- TASK INSTRUCTIONS -
Give all of the data below again exactly, and drop the images.

- Stored data entries -
________________________________________
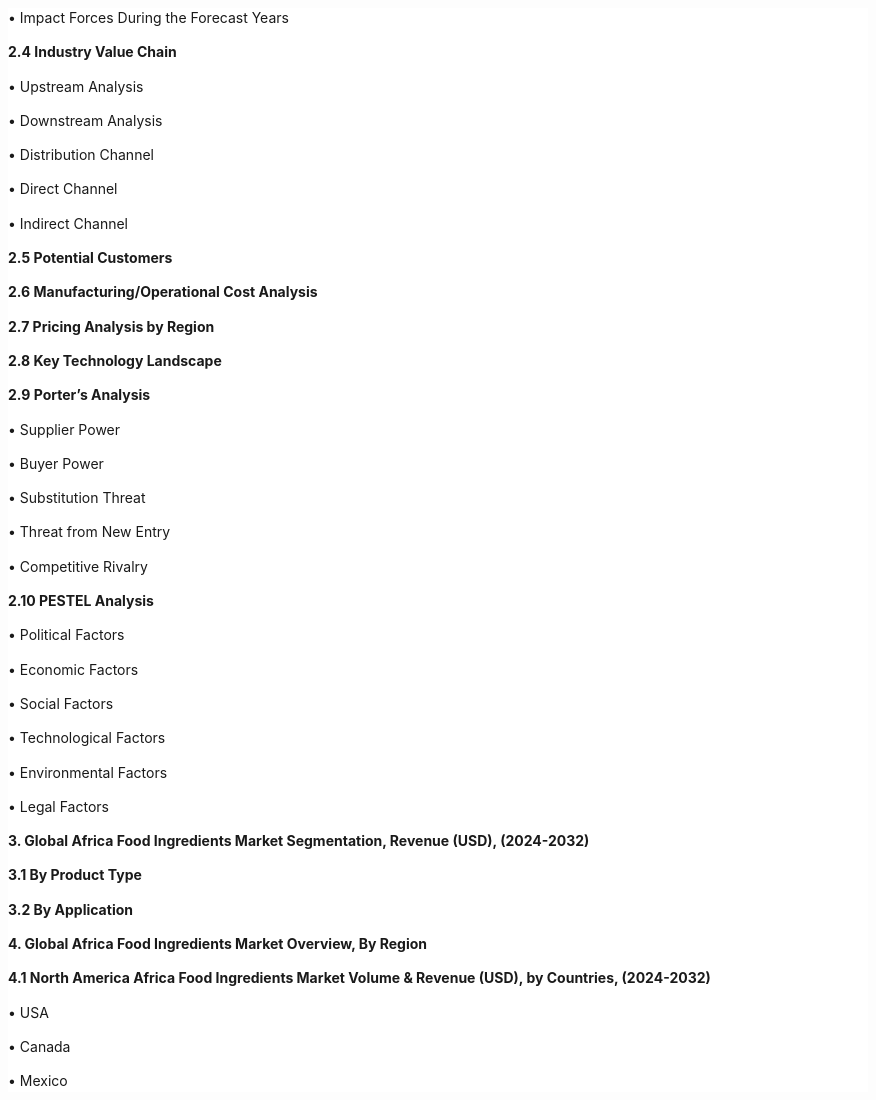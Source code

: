 • Impact Forces During the Forecast Years

<strong>2.4 Industry Value Chain</strong>

• Upstream Analysis

• Downstream Analysis

• Distribution Channel

• Direct Channel

• Indirect Channel

<strong>2.5 Potential Customers</strong>

<strong>2.6 Manufacturing/Operational Cost Analysis</strong>

<strong>2.7 Pricing Analysis by Region</strong>

<strong>2.8 Key Technology Landscape</strong>

<strong>2.9 Porter’s Analysis</strong>

• Supplier Power

• Buyer Power

• Substitution Threat

• Threat from New Entry

• Competitive Rivalry

<strong>2.10 PESTEL Analysis</strong>

• Political Factors

• Economic Factors

• Social Factors

• Technological Factors

• Environmental Factors

• Legal Factors

<strong>3. Global Africa Food Ingredients Market Segmentation, Revenue (USD), (2024-2032)</strong>

<strong>3.1 By Product Type</strong>

<strong>3.2 By Application</strong>

<strong>4. Global Africa Food Ingredients Market Overview, By Region</strong>

<strong>4.1 North America Africa Food Ingredients Market Volume &amp; Revenue (USD), by Countries, (2024-2032)</strong>

• USA

• Canada

• Mexico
________________________________________
- EXERCISE RESPONSE -
Source code

: • Impact Forces During the Forecast Years

<strong>2.4 Industry Value Chain</strong>

• Upstream Analysis

• Downstream Analysis

• Distribution Channel

• Direct Channel

• Indirect Channel

<strong>2.5 Potential Customers</strong>

<strong>2.6 Manufacturing/Operational Cost Analysis</strong>

<strong>2.7 Pricing Analysis by Region</strong>

<strong>2.8 Key Technology Landscape</strong>

<strong>2.9 Porter’s Analysis</strong>

• Supplier Power

• Buyer Power

• Substitution Threat

• Threat from New Entry

• Competitive Rivalry

<strong>2.10 PESTEL Analysis</strong>

• Political Factors

• Economic Factors

• Social Factors

• Technological Factors

• Environmental Factors

• Legal Factors

<strong>3. Global Africa Food Ingredients Market Segmentation, Revenue (USD), (2024-2032)</strong>

<strong>3.1 By Product Type</strong>

<strong>3.2 By Application</strong>

<strong>4. Global Africa Food Ingredients Market Overview, By Region</strong>

<strong>4.1 North America Africa Food Ingredients Market Volume &amp; Revenue (USD), by Countries, (2024-2032)</strong>

• USA

• Canada

• Mexico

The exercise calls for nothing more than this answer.